3.Regional differences: There are regional differences in the market for sustainable investments. According to the GSIA, Europe accounts for most sustainable investments, followed by the USA and Canada.
4.Impact: Sustainable investments can also have a positive impact on society and the environment, for example by promoting the expansion of renewable energies or the protection of biodiversity.
It is important to emphasise that investors who want to invest in sustainable investments should carefully consider whether they match their ideas and goals. A careful analysis can help identify potential risks and opportunities and make an informed investment decision.
Larry Fink, CEO of the investment firm BlackRock: “In the near future – and sooner than most anticipate – there will be a significant reallocation of capital”.
This shows that sustainable investments are becoming more and more important and that a reallocation of capital towards sustainable projects and companies is taking place.
Risks and opportunities of sustainable investments
Sustainable investments offer both opportunities and risks. It is important to weigh these carefully before deciding to invest in sustainable investments. Some of the opportunities and risks of sustainable investments are listed below:
Opportunities:
- Positive impact: Sustainable investments offer the opportunity to make a positive contribution to society and the environment.
- Promoting innovation: Sustainable investments can also help to promote innovative companies and projects.
- Return: Sustainable investments can also offer an appropriate return.
Risks:
- Sustainability risks: Sustainable investments can also involve risks, for example if a company gets into difficulties despite good ESG criteria.
- Regulatory risks: Sustainable investments can also involve regulatory risks, for example if a regulatory authority introduces new requirements.
- Information risks: Sustainable investments often require extensive research and analysis to ensure that the investment is in line with one’s own ideas and goals.
In order to carefully weigh the opportunities and risks of sustainable investments and to consider the legal aspects, it is advisable to consult an experienced lawyer.
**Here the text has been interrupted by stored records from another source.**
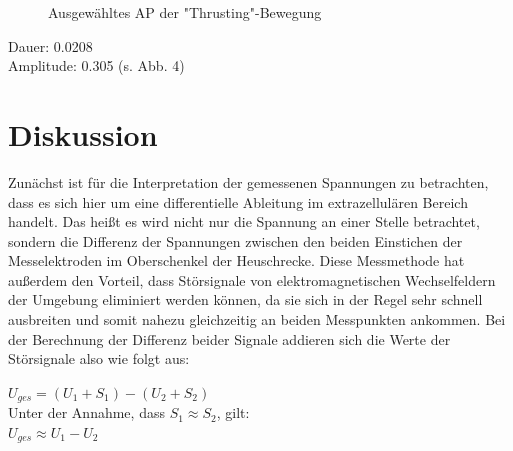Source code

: \begin{figure}[H]
\caption{Ausgewähltes AP der "{}Thrusting"{}-Bewegung}
\label{thrust-ap}
\end{figure}



Dauer: 0.0208\\
Amplitude: 0.305 (s. Abb. 4)

\section{Diskussion}
Zunächst ist für die Interpretation der gemessenen Spannungen zu betrachten, dass es sich hier um eine differentielle Ableitung im extrazellulären Bereich handelt. Das heißt es wird nicht nur die Spannung an einer Stelle betrachtet, sondern die Differenz der Spannungen zwischen den beiden Einstichen der Messelektroden im Oberschenkel der Heuschrecke. Diese Messmethode hat außerdem den Vorteil, dass Störsignale von elektromagnetischen Wechselfeldern der Umgebung eliminiert werden können, da sie sich in der Regel sehr schnell ausbreiten und somit nahezu gleichzeitig an beiden Messpunkten ankommen. Bei der Berechnung der Differenz beider Signale addieren sich die Werte der Störsignale also wie folgt aus:
\begin{center}
$U_{ges}= (U_1+S_1) - (U_2 + S_2)$ \\

Unter der Annahme, dass $S_1 \approx S_2$, gilt: \\

$U_{ges} \approx U_1 - U_2$
\end{center}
A lawyer can help to examine the legal and regulatory aspects and uncover possible risks and opportunities.
A verified quote from David Blood, co-founder of the investment firm Generation Investment Management, is: “The greatest global challenges of our time – including climate change, resource scarcity and demographic change – create significant investment opportunities for investors who are willing to think long-term and invest in companies that develop innovative solutions to these problems.” This shows that sustainable investments can also be a sensible investment in the long term if they are carefully examined and analysed.
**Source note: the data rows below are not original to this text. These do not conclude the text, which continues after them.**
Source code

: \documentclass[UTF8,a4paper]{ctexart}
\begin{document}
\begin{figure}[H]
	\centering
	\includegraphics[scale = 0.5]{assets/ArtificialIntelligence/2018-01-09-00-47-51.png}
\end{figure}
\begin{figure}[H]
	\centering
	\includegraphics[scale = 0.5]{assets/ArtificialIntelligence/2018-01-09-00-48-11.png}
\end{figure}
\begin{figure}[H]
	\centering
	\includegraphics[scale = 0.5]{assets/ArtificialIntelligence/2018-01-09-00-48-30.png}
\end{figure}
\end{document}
How does a lawyer help investors with sustainable investments?
An experienced lawyer can help investors with sustainable investments in many ways. Some aspects are listed below:
- Advice: A lawyer can help investors to carefully consider their investment decisions and identify possible risks and opportunities. The lawyer can also assist in the selection of sustainable investments and the review of prospectuses and other documents.
- Compliance: A lawyer can ensure that investors and fund managers in sustainable investments comply with relevant laws and regulations and meet record-keeping and documentation requirements.
- Contract law: A lawyer can help investors review and negotiate contracts related to sustainable investments to ensure that their interests are protected.
- Dispute resolution: In the event of disputes or liability issues, a lawyer can help investors represent their interests and assert their claims.
It is important to emphasise that investors who wish to invest in sustainable investments should carefully consider their investment decisions. Legal advice can support this and help identify potential risks and opportunities. In case of liability issues or other legal problems, it is advisable to consult an experienced lawyer.